Content starts
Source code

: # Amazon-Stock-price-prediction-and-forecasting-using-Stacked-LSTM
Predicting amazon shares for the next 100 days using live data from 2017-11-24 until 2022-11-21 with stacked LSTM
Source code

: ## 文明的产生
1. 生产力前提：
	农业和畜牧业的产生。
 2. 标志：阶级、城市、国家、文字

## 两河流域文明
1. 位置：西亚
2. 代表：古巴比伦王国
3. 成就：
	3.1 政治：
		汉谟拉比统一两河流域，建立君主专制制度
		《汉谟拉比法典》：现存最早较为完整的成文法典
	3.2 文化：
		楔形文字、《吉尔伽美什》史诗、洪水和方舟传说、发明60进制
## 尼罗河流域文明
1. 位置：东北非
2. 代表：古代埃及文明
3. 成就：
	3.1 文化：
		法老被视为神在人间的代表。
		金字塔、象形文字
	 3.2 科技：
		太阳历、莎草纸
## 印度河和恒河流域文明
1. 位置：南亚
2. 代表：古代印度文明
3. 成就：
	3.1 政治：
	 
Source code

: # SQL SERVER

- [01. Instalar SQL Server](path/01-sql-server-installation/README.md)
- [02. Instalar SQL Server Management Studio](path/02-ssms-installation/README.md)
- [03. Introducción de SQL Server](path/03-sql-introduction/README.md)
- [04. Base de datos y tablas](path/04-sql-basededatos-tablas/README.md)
Content ends
From the records above, pull out every line containing the word "installation".

- [01. Instalar SQL Server](path/01-sql-server-installation/README.md)
- [02. Instalar SQL Server Management Studio](path/02-ssms-installation/README.md)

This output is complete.